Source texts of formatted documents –
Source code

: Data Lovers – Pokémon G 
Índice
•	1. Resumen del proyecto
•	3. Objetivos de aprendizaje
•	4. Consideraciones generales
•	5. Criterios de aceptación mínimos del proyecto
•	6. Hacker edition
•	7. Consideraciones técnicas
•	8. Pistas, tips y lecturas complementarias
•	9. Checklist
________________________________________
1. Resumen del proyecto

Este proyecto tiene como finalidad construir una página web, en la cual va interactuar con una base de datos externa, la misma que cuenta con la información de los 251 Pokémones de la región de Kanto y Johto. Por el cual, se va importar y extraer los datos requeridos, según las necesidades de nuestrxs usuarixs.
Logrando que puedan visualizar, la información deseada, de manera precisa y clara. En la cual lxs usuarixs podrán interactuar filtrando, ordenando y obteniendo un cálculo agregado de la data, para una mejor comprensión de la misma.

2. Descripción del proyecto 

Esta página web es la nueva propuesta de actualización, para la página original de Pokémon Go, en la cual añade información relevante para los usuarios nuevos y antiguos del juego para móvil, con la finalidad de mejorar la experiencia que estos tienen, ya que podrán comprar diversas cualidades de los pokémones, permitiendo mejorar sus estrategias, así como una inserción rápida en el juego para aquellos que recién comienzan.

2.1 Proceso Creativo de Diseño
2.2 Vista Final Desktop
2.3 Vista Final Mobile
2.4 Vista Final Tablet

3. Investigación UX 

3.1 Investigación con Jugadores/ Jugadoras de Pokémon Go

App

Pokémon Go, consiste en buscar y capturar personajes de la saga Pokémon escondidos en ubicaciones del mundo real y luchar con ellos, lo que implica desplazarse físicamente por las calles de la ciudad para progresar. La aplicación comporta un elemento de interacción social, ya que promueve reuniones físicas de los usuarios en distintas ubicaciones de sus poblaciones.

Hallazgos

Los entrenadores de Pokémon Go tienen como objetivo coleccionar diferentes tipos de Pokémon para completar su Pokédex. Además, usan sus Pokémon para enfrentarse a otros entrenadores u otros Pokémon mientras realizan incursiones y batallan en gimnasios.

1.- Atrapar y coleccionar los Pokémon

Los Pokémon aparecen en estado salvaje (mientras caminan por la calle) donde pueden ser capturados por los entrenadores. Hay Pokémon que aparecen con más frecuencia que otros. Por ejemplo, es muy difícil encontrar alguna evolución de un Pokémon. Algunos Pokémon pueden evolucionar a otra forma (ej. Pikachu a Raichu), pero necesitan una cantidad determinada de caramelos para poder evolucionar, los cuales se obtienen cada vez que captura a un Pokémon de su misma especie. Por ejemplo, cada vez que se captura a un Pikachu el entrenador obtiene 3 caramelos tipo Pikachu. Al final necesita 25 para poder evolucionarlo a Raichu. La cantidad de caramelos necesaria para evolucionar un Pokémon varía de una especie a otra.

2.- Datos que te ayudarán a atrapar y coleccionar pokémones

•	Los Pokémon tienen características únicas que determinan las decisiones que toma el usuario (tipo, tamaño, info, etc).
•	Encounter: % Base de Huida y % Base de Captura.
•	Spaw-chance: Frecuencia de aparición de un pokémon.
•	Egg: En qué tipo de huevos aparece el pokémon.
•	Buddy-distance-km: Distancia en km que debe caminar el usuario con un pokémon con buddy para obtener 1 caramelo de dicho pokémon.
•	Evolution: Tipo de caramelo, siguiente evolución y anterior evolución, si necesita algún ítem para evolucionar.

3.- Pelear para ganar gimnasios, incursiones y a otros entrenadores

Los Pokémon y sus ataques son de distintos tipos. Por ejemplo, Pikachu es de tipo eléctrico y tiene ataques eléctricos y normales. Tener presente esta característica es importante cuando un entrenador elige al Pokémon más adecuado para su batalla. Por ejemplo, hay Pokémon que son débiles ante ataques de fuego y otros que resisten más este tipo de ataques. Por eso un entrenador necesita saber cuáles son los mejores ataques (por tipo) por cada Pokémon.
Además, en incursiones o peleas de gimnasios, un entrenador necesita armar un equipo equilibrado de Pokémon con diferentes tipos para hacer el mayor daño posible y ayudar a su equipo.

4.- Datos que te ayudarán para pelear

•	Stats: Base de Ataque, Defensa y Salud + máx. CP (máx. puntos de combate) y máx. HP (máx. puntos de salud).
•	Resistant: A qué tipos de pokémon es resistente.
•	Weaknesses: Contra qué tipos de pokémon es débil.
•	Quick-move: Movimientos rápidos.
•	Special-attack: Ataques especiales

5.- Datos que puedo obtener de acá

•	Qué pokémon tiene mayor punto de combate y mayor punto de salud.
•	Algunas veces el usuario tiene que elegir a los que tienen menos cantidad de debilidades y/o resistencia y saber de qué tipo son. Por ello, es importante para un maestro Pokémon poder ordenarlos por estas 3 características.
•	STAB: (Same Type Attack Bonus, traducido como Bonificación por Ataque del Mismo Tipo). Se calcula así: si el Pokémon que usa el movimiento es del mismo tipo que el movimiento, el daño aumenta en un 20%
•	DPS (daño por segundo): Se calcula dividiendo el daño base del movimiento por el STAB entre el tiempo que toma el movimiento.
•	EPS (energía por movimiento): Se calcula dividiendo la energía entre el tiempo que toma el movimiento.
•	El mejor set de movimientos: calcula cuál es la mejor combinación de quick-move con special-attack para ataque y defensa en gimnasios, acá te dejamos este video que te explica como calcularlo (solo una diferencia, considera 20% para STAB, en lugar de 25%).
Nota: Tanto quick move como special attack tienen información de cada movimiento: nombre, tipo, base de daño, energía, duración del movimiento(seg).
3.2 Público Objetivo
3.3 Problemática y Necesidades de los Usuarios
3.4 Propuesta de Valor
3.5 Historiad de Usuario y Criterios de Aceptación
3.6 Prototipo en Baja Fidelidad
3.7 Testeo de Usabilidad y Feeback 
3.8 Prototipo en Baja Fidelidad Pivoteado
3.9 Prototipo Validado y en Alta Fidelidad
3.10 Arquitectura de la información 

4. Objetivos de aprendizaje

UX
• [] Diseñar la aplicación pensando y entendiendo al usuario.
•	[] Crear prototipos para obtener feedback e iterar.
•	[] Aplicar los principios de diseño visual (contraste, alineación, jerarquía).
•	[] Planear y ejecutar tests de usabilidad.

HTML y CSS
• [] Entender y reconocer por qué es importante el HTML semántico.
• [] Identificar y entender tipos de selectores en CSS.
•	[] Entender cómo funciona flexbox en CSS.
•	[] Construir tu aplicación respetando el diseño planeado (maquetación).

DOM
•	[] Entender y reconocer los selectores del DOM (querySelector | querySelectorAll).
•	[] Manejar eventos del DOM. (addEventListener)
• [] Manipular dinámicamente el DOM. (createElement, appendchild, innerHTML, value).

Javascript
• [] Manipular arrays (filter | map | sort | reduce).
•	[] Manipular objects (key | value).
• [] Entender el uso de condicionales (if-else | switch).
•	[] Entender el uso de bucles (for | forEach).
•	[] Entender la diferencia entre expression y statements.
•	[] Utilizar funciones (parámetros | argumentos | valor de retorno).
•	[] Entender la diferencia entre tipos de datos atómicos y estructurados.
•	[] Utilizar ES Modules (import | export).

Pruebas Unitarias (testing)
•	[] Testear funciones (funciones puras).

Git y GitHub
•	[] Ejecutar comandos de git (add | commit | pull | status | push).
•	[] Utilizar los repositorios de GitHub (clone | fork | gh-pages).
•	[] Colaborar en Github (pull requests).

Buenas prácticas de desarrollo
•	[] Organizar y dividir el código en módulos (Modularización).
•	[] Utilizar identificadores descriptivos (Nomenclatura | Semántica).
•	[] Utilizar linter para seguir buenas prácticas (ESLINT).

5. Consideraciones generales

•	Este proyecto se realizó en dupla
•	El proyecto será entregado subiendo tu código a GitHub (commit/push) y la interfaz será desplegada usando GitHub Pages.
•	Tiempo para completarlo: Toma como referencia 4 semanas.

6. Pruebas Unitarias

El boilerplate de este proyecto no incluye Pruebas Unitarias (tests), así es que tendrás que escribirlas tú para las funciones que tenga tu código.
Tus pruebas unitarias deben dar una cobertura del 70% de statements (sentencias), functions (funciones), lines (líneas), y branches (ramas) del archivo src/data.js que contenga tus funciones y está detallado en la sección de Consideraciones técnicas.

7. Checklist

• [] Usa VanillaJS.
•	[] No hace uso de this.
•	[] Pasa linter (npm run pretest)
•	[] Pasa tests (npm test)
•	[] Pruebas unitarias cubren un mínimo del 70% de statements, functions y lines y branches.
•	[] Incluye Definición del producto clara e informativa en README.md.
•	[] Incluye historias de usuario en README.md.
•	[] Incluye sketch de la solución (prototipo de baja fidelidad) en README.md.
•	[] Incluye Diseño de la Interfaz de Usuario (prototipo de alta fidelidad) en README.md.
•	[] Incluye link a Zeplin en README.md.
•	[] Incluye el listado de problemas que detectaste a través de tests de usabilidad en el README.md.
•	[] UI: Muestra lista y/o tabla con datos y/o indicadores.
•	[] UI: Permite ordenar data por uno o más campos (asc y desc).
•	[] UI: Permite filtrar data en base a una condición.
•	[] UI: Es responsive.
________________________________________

TASK –
Transcribe exactly, starting at the line with "Pruebas Unitarias (testing)" and continuing through the last line of the data above; leave out all earlier lines.

RESULT FOR THIS TASK –
Pruebas Unitarias (testing)
•	[] Testear funciones (funciones puras).

Git y GitHub
•	[] Ejecutar comandos de git (add | commit | pull | status | push).
•	[] Utilizar los repositorios de GitHub (clone | fork | gh-pages).
•	[] Colaborar en Github (pull requests).

Buenas prácticas de desarrollo
•	[] Organizar y dividir el código en módulos (Modularización).
•	[] Utilizar identificadores descriptivos (Nomenclatura | Semántica).
•	[] Utilizar linter para seguir buenas prácticas (ESLINT).

5. Consideraciones generales

•	Este proyecto se realizó en dupla
•	El proyecto será entregado subiendo tu código a GitHub (commit/push) y la interfaz será desplegada usando GitHub Pages.
•	Tiempo para completarlo: Toma como referencia 4 semanas.

6. Pruebas Unitarias

El boilerplate de este proyecto no incluye Pruebas Unitarias (tests), así es que tendrás que escribirlas tú para las funciones que tenga tu código.
Tus pruebas unitarias deben dar una cobertura del 70% de statements (sentencias), functions (funciones), lines (líneas), y branches (ramas) del archivo src/data.js que contenga tus funciones y está detallado en la sección de Consideraciones técnicas.

7. Checklist

• [] Usa VanillaJS.
•	[] No hace uso de this.
•	[] Pasa linter (npm run pretest)
•	[] Pasa tests (npm test)
•	[] Pruebas unitarias cubren un mínimo del 70% de statements, functions y lines y branches.
•	[] Incluye Definición del producto clara e informativa en README.md.
•	[] Incluye historias de usuario en README.md.
•	[] Incluye sketch de la solución (prototipo de baja fidelidad) en README.md.
•	[] Incluye Diseño de la Interfaz de Usuario (prototipo de alta fidelidad) en README.md.
•	[] Incluye link a Zeplin en README.md.
•	[] Incluye el listado de problemas que detectaste a través de tests de usabilidad en el README.md.
•	[] UI: Muestra lista y/o tabla con datos y/o indicadores.
•	[] UI: Permite ordenar data por uno o más campos (asc y desc).
•	[] UI: Permite filtrar data en base a una condición.
•	[] UI: Es responsive.
________________________________________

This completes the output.